Active risk is defined as the risk (i.e., volatility) in each of the Pension and Endowment portfolios minus the risk in the Reference Portfolio. The amount of active risk permitted in the Pension and Endowment portfolios is shown in the “traffic light” table below. For example, the “green zone,” which is an acceptable range of active risk requiring no action, extends from taking 0.50% less risk than the Reference Portfolio to 1.50% more risk than the Reference Portfolio. We measure active risk on a monthly basis.

The active risk budget and the other risk constraints that have been set by the university and other stakeholders are at levels that are viewed as being large enough to permit UTAM the flexibility to achieve its value-added objective but not so large as to put the Pension and Endowment assets at undue risk of loss relative to the performance of the Reference Portfolio.

Active Risk ZoneActive Risk
Green (“Normal”)-0.50% ≤ Active Risk ≤ 1.50%
Orange (“Watch”)1.50% < Active Risk ≤ 1.75%
Red (“Reduce”)Active Risk > 1.75%

Working alongside the UTAM team, we provide the risk systems and data management tools they need to evaluate risk and exposures across multiple asset classes, as well as the total portfolio – and together we’ve developed custom analytics to gauge risk from many different perspectives. UTAM continually challenges us to take the analysis even deeper as we deliver the quality of insights that UTAM needs to manage the University of Toronto’s Pension and Endowment investments for the long term.

Zoubair Esseghaier, Head of Investment Analytics North America, State Street Global Exchange

Liquidity and Counterparty Risk

We’ve developed a process to model the potential liquidity needs of the Pension and Endowment portfolios under stressed market conditions. This helps ensure that adequate cash and other sources of liquidity are available to meet all liquidity needs over an extended period. The same modelling analysis ensures that we can, if necessary, rebalance the Pension and Endowment portfolios to match the target asset class weights of the Reference Portfolio.

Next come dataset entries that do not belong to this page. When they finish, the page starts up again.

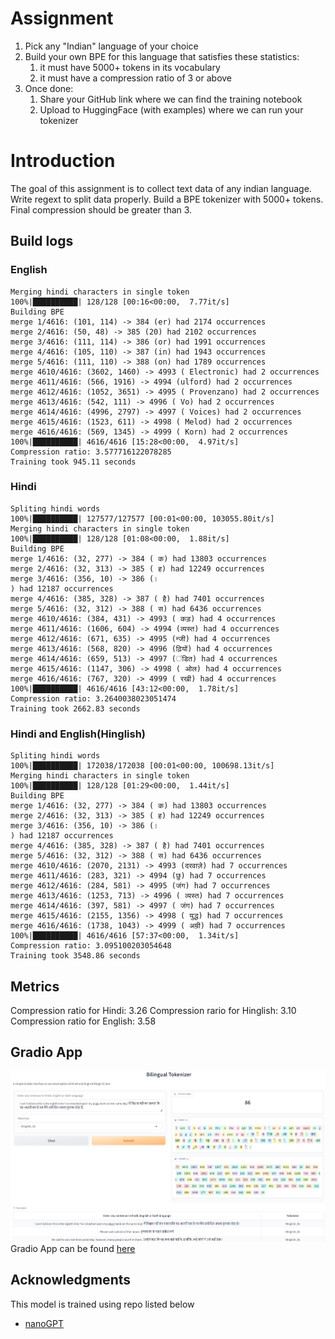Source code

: # Assignment
1. Pick any "Indian" language of your choice
2. Build your own BPE for this language that satisfies these statistics:
    1. it must have 5000+ tokens in its vocabulary
    2. it must have a compression ratio of 3 or above
3. Once done:
    1. Share your GitHub link where we can find the training notebook
    2. Upload to HuggingFace (with examples) where we can run your tokenizer

# Introduction
The goal of this assignment is to collect text data of any indian language. Write regext to split
data properly. Build a BPE tokenizer with 5000+ tokens. Final compression should be greater than 3.

## Build logs
### English
    Merging hindi characters in single token
    100%|██████████| 128/128 [00:16<00:00,  7.77it/s]
    Building BPE
    merge 1/4616: (101, 114) -> 384 (er) had 2174 occurrences
    merge 2/4616: (50, 48) -> 385 (20) had 2102 occurrences
    merge 3/4616: (111, 114) -> 386 (or) had 1991 occurrences
    merge 4/4616: (105, 110) -> 387 (in) had 1943 occurrences
    merge 5/4616: (111, 110) -> 388 (on) had 1789 occurrences
    merge 4610/4616: (3602, 1460) -> 4993 ( Electronic) had 2 occurrences
    merge 4611/4616: (566, 1916) -> 4994 (ulford) had 2 occurrences
    merge 4612/4616: (1052, 3651) -> 4995 ( Provenzano) had 2 occurrences
    merge 4613/4616: (542, 111) -> 4996 ( Vo) had 2 occurrences
    merge 4614/4616: (4996, 2797) -> 4997 ( Voices) had 2 occurrences
    merge 4615/4616: (1523, 611) -> 4998 ( Melod) had 2 occurrences
    merge 4616/4616: (569, 1345) -> 4999 ( Korn) had 2 occurrences
    100%|██████████| 4616/4616 [15:28<00:00,  4.97it/s]
    Compression ratio: 3.577716122078285
    Training took 945.11 seconds

### Hindi
    Spliting hindi words
    100%|██████████| 127577/127577 [00:01<00:00, 103055.80it/s]
    Merging hindi characters in single token
    100%|██████████| 128/128 [01:08<00:00,  1.88it/s]
    Building BPE
    merge 1/4616: (32, 277) -> 384 ( क) had 13803 occurrences
    merge 2/4616: (32, 313) -> 385 ( ह) had 12249 occurrences
    merge 3/4616: (356, 10) -> 386 (।
    ) had 12187 occurrences
    merge 4/4616: (385, 328) -> 387 ( है) had 7401 occurrences
    merge 5/4616: (32, 312) -> 388 ( स) had 6436 occurrences
    merge 4610/4616: (384, 431) -> 4993 ( कड़) had 4 occurrences
    merge 4611/4616: (1606, 604) -> 4994 (व्यस्त) had 4 occurrences
    merge 4612/4616: (671, 635) -> 4995 (न्जी) had 4 occurrences
    merge 4613/4616: (568, 820) -> 4996 (ढ़ियों) had 4 occurrences
    merge 4614/4616: (659, 513) -> 4997 (ंडित) had 4 occurrences
    merge 4615/4616: (1147, 306) -> 4998 ( ओल) had 4 occurrences
    merge 4616/4616: (767, 320) -> 4999 ( रखी) had 4 occurrences
    100%|██████████| 4616/4616 [43:12<00:00,  1.78it/s]
    Compression ratio: 3.2640038023051474
    Training took 2662.83 seconds

### Hindi and English(Hinglish)
    Spliting hindi words
    100%|██████████| 172038/172038 [00:01<00:00, 100698.13it/s]
    Merging hindi characters in single token
    100%|██████████| 128/128 [01:29<00:00,  1.44it/s]
    Building BPE
    merge 1/4616: (32, 277) -> 384 ( क) had 13803 occurrences
    merge 2/4616: (32, 313) -> 385 ( ह) had 12249 occurrences
    merge 3/4616: (356, 10) -> 386 (।
    ) had 12187 occurrences
    merge 4/4616: (385, 328) -> 387 ( है) had 7401 occurrences
    merge 5/4616: (32, 312) -> 388 ( स) had 6436 occurrences
    merge 4610/4616: (2070, 2131) -> 4993 (दरवाज़े) had 7 occurrences
    merge 4611/4616: (283, 321) -> 4994 (छु) had 7 occurrences
    merge 4612/4616: (284, 581) -> 4995 (जंग) had 7 occurrences
    merge 4613/4616: (1253, 713) -> 4996 ( व्यस्त) had 7 occurrences
    merge 4614/4616: (397, 581) -> 4997 ( जंग) had 7 occurrences
    merge 4615/4616: (2155, 1356) -> 4998 ( युद्ध) had 7 occurrences
    merge 4616/4616: (1738, 1043) -> 4999 ( अम्री) had 7 occurrences
    100%|██████████| 4616/4616 [57:37<00:00,  1.34it/s]
    Compression ratio: 3.095100203054648
    Training took 3548.86 seconds

## Metrics
Compression ratio for Hindi: 3.26
Compression rario for Hinglish: 3.10
Compression ratio for English: 3.58

## Gradio App
![Gradio-app](./images/gradio_app.png)  
Gradio App can be found [here](https://huggingface.co/spaces/AkashDataScience/languageBPE)

## Acknowledgments
This model is trained using repo listed below
* [nanoGPT](https://github.com/AkashDataScience/language_bpe)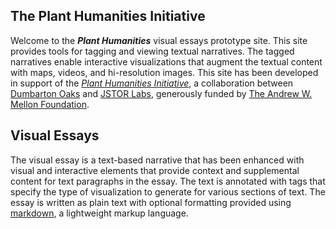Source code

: 
## The Plant Humanities Initiative
Welcome to the ***Plant Humanities*** visual essays prototype site. This site provides tools for tagging and viewing textual narratives. The tagged narratives enable interactive visualizations that augment the textual content with maps, videos, and hi-resolution images. This site has been developed in support of the [*Plant Humanities Initiative*](https://labs.jstor.org/planthumanities/), a collaboration between [Dumbarton Oaks](https://www.doaks.org/) and [JSTOR Labs](https://labs.jstor.org), generously funded by [The Andrew W. Mellon Foundation](https://mellon.org/).

## Visual Essays
The visual essay is a text-based narrative that has been enhanced with visual and interactive elements that provide context and supplemental content for text paragraphs in the essay.  The text is annotated with tags that specify the type of visualization to generate for various sections of text.  The essay is written as plain text with optional formatting provided using [markdown](https://en.wikipedia.org/wiki/Markdown), a lightweight markup language.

The Pension and Endowment portfolios have credit exposures to individual counterparties through security holdings in the equity and bond markets. We also generate credit exposure through our use of derivatives used to hedge currency exposure and through cash deposits with financial institutions. We establish fixed limits for individual counterparties that we monitor regularly. These limits ensure that the portfolios are not overexposed to negative shocks from any single counterparty.

Deeper Analytical Insight

The Investment Committee and the university administration view these active risk, liquidity and counterparty limits as sufficient to give UTAM the flexibility to achieve our value-added objectives – but not so large that they put the portfolios at undue risk of significant underperformance relative to the Reference Portfolio.

From our perspective, highly disciplined risk management is critical. But it’s just one facet of a mandate that’s defined by a range of commitments and constraints, from the balance of equities and fixed income in the Reference Portfolio to UTAM’s adoption of responsible investing principles. Indeed, as detailed in our Responsible Investing Reports, we now consider ESG risks systematically in our evaluation of investment managers. Through a mix of analytics, research and consultation, we’re able to gain a better understanding of ESG risks across our portfolios.

In every area of risk assessment, as we analyze data on underlying positions and historical returns, we gain deeper insights into our investment managers. It’s a constant learning process that starts right from the initial due diligence component of our manager selection process and continues throughout our investment relationship.


Management Investment Risk Committee

Overseeing all of our investment risk activities is the Management Investment Risk Committee (MIRC), chaired by our Chief Risk Officer. This committee is also responsible for developing investment risk policies, reviewing risk reports, reviewing client portfolio investment risk positions and addressing all investment-related risk issues.

The MIRC is composed of staff on the Risk and Research team, the CIO and other senior investment staff, and typically meets quarterly or more frequently as necessary.